= WHAT IS NEEDED =
Copy out the lines of the records below, and only those lines, from the one with "如果选择$f\left( x \right)" through the one with "matrix，**对合矩阵**）。", exactly as they appear.

= TASK MATERIAL =
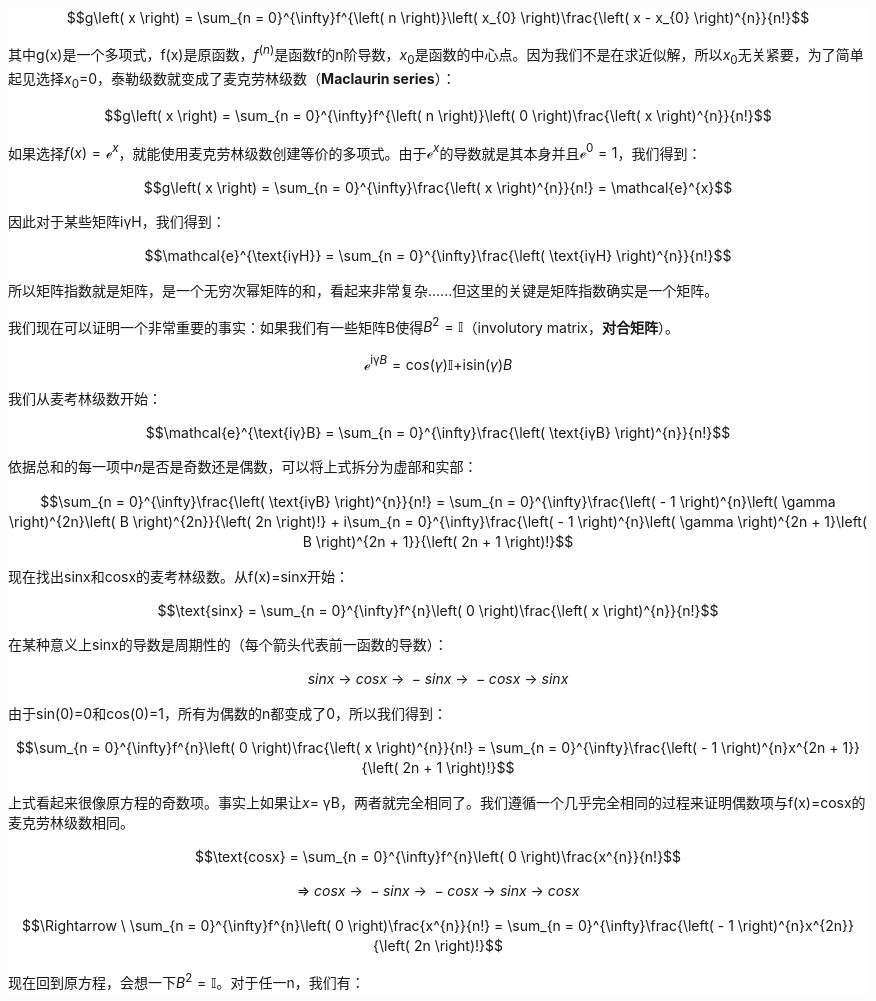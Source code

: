 $$g\left( x \right) = \sum_{n = 0}^{\infty}f^{\left( n \right)}\left( x_{0} \right)\frac{\left( x - x_{0} \right)^{n}}{n!}$$

其中g(x)是一个多项式，f(x)是原函数，$f^{\left( n \right)}$是函数f的n阶导数，$x_{0}$是函数的中心点。因为我们不是在求近似解，所以$x_{0}$无关紧要，为了简单起见选择$x_{0}$=0，泰勒级数就变成了麦克劳林级数（**Maclaurin
series**）：

$$g\left( x \right) = \sum_{n = 0}^{\infty}f^{\left( n \right)}\left( 0 \right)\frac{\left( x \right)^{n}}{n!}$$

如果选择$f\left( x \right) = \mathcal{e}^{x}$，就能使用麦克劳林级数创建等价的多项式。由于$\mathcal{e}^{x}$的导数就是其本身并且$\mathcal{e}^{0} = 1$，我们得到：

$$g\left( x \right) = \sum_{n = 0}^{\infty}\frac{\left( x \right)^{n}}{n!} = \mathcal{e}^{x}$$

因此对于某些矩阵$\text{iγH}$，我们得到：

$$\mathcal{e}^{\text{iγH}} = \sum_{n = 0}^{\infty}\frac{\left( \text{iγH} \right)^{n}}{n!}$$

所以矩阵指数就是矩阵，是一个无穷次幂矩阵的和，看起来非常复杂......但这里的关键是矩阵指数确实是一个矩阵。

我们现在可以证明一个非常重要的事实：如果我们有一些矩阵B使得$B^{2}\mathbb{= I}$（involutory
matrix，**对合矩阵**）。

$$\mathcal{e}^{\text{iγ}B} = \text{co}s\left( \gamma \right)\mathbb{I +}\text{isin}\left( \gamma \right)B$$

我们从麦考林级数开始：

$$\mathcal{e}^{\text{iγ}B} = \sum_{n = 0}^{\infty}\frac{\left( \text{iγB} \right)^{n}}{n!}$$

依据总和的每一项中𝑛是否是奇数还是偶数，可以将上式拆分为虚部和实部：

$$\sum_{n = 0}^{\infty}\frac{\left( \text{iγB} \right)^{n}}{n!} = \sum_{n = 0}^{\infty}\frac{\left( - 1 \right)^{n}\left( \gamma \right)^{2n}\left( B \right)^{2n}}{\left( 2n \right)!} + i\sum_{n = 0}^{\infty}\frac{\left( - 1 \right)^{n}\left( \gamma \right)^{2n + 1}\left( B \right)^{2n + 1}}{\left( 2n + 1 \right)!}$$

现在找出sinx和cosx的麦考林级数。从f(x)=sinx开始：

$$\text{sinx} = \sum_{n = 0}^{\infty}f^{n}\left( 0 \right)\frac{\left( x \right)^{n}}{n!}$$

在某种意义上sinx的导数是周期性的（每个箭头代表前一函数的导数）：

$$sinx\  \rightarrow \ cosx\  \rightarrow \  - sinx\  \rightarrow \  - cosx\  \rightarrow \ sinx$$

由于sin(0)=0和cos(0)=1，所有为偶数的n都变成了0，所以我们得到：

$$\sum_{n = 0}^{\infty}f^{n}\left( 0 \right)\frac{\left( x \right)^{n}}{n!} = \sum_{n = 0}^{\infty}\frac{\left( - 1 \right)^{n}x^{2n + 1}}{\left( 2n + 1 \right)!}$$

上式看起来很像原方程的奇数项。事实上如果让$x = \ \text{γB}$，两者就完全相同了。我们遵循一个几乎完全相同的过程来证明偶数项与f(x)=cosx的麦克劳林级数相同。

$$\text{cosx} = \sum_{n = 0}^{\infty}f^{n}\left( 0 \right)\frac{x^{n}}{n!}$$

$$\Rightarrow \ cosx\  \rightarrow \  - sinx\  \rightarrow \  - cosx\  \rightarrow \ sinx\  \rightarrow \ cosx$$

$$\Rightarrow \ \sum_{n = 0}^{\infty}f^{n}\left( 0 \right)\frac{x^{n}}{n!} = \sum_{n = 0}^{\infty}\frac{\left( - 1 \right)^{n}x^{2n}}{\left( 2n \right)!}$$

现在回到原方程，会想一下$B^{2}\mathbb{= I}$。对于任一n，我们有：

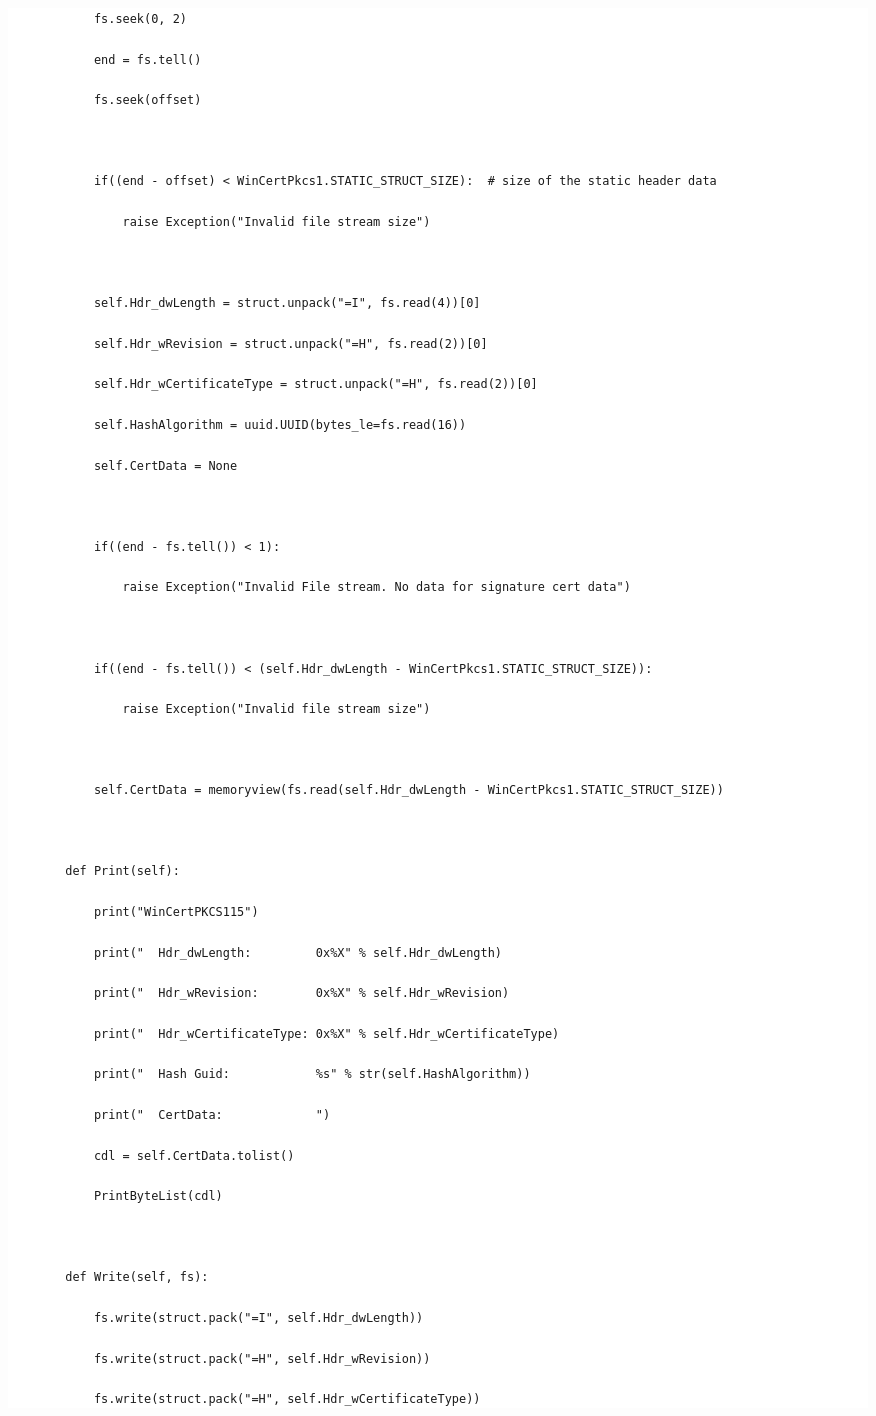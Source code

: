                 fs.seek(0, 2)

                end = fs.tell()

                fs.seek(offset)

        

                if((end - offset) < WinCertPkcs1.STATIC_STRUCT_SIZE):  # size of the static header data

                    raise Exception("Invalid file stream size")

        

                self.Hdr_dwLength = struct.unpack("=I", fs.read(4))[0]

                self.Hdr_wRevision = struct.unpack("=H", fs.read(2))[0]

                self.Hdr_wCertificateType = struct.unpack("=H", fs.read(2))[0]

                self.HashAlgorithm = uuid.UUID(bytes_le=fs.read(16))

                self.CertData = None

        

                if((end - fs.tell()) < 1):

                    raise Exception("Invalid File stream. No data for signature cert data")

        

                if((end - fs.tell()) < (self.Hdr_dwLength - WinCertPkcs1.STATIC_STRUCT_SIZE)):

                    raise Exception("Invalid file stream size")

        

                self.CertData = memoryview(fs.read(self.Hdr_dwLength - WinCertPkcs1.STATIC_STRUCT_SIZE))

        

            def Print(self):

                print("WinCertPKCS115")

                print("  Hdr_dwLength:         0x%X" % self.Hdr_dwLength)

                print("  Hdr_wRevision:        0x%X" % self.Hdr_wRevision)

                print("  Hdr_wCertificateType: 0x%X" % self.Hdr_wCertificateType)

                print("  Hash Guid:            %s" % str(self.HashAlgorithm))

                print("  CertData:             ")

                cdl = self.CertData.tolist()

                PrintByteList(cdl)

        

            def Write(self, fs):

                fs.write(struct.pack("=I", self.Hdr_dwLength))

                fs.write(struct.pack("=H", self.Hdr_wRevision))

                fs.write(struct.pack("=H", self.Hdr_wCertificateType))
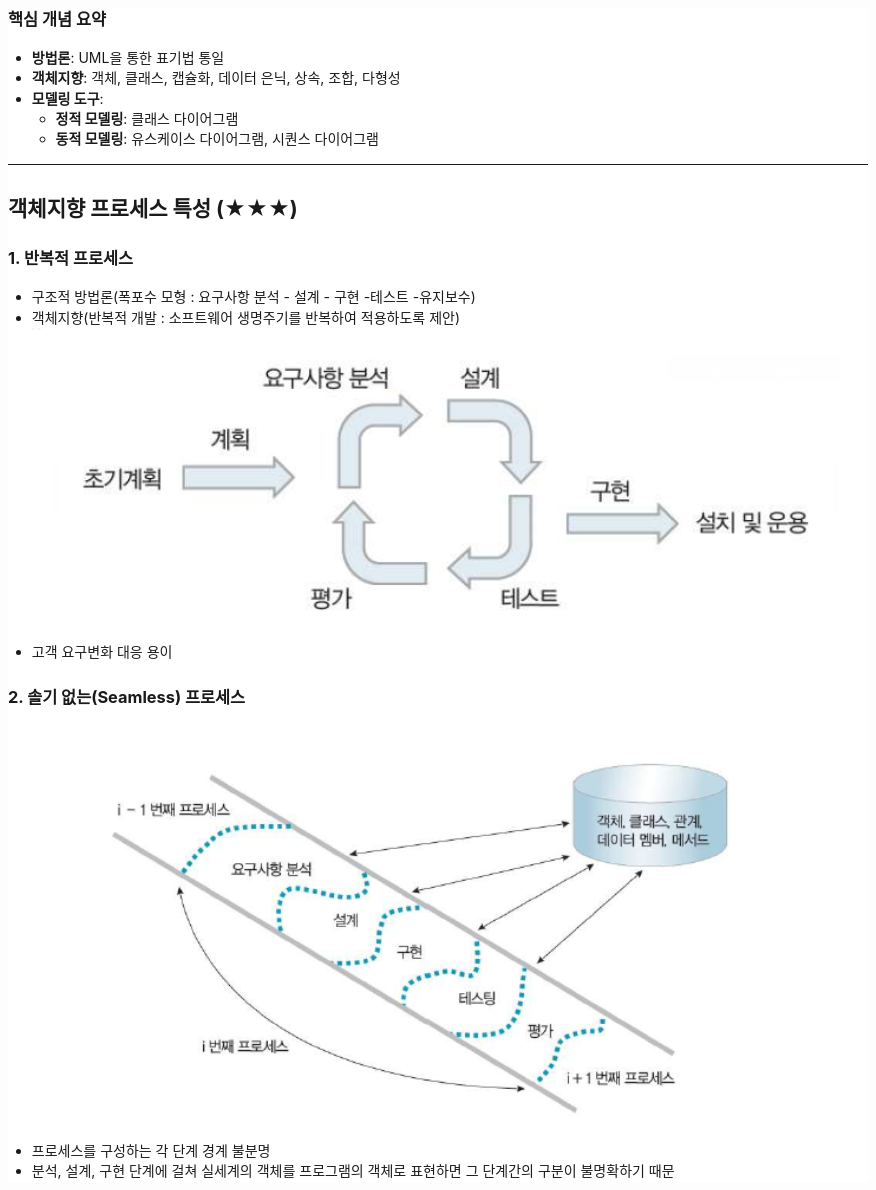 ### 핵심 개념 요약
- **방법론**: UML을 통한 표기법 통일
- **객체지향**: 객체, 클래스, 캡슐화, 데이터 은닉, 상속, 조합, 다형성
- **모델링 도구**:
  - **정적 모델링**: 클래스 다이어그램
  - **동적 모델링**: 유스케이스 다이어그램, 시퀀스 다이어그램

---

## 객체지향 프로세스 특성 (★★★)
### 1. **반복적 프로세스**
   - 구조적 방법론(폭포수 모형 : 요구사항 분석 - 설계 - 구현 -테스트 -유지보수) 
   - 객체지향(반복적 개발 : 소프트웨어 생명주기를 반복하여 적용하도록 제안)  
   ![image](assets/img/posts/객체지향/img(2).png)
   - 고객 요구변화 대응 용이

### 2. **솔기 없는(Seamless) 프로세스**  
   ![image](assets/img/posts/객체지향/img(3).png)
   - 프로세스를 구성하는 각 단계 경계 불분명
   - 분석, 설계, 구현 단계에 걸쳐 실세계의 객체를 프로그램의 객체로 표현하면 그 단계간의 구분이 불명확하기 때문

= EXERCISE RESPONSE =
如果选择$f\left( x \right) = \mathcal{e}^{x}$，就能使用麦克劳林级数创建等价的多项式。由于$\mathcal{e}^{x}$的导数就是其本身并且$\mathcal{e}^{0} = 1$，我们得到：

$$g\left( x \right) = \sum_{n = 0}^{\infty}\frac{\left( x \right)^{n}}{n!} = \mathcal{e}^{x}$$

因此对于某些矩阵$\text{iγH}$，我们得到：

$$\mathcal{e}^{\text{iγH}} = \sum_{n = 0}^{\infty}\frac{\left( \text{iγH} \right)^{n}}{n!}$$

所以矩阵指数就是矩阵，是一个无穷次幂矩阵的和，看起来非常复杂......但这里的关键是矩阵指数确实是一个矩阵。

我们现在可以证明一个非常重要的事实：如果我们有一些矩阵B使得$B^{2}\mathbb{= I}$（involutory
matrix，**对合矩阵**）。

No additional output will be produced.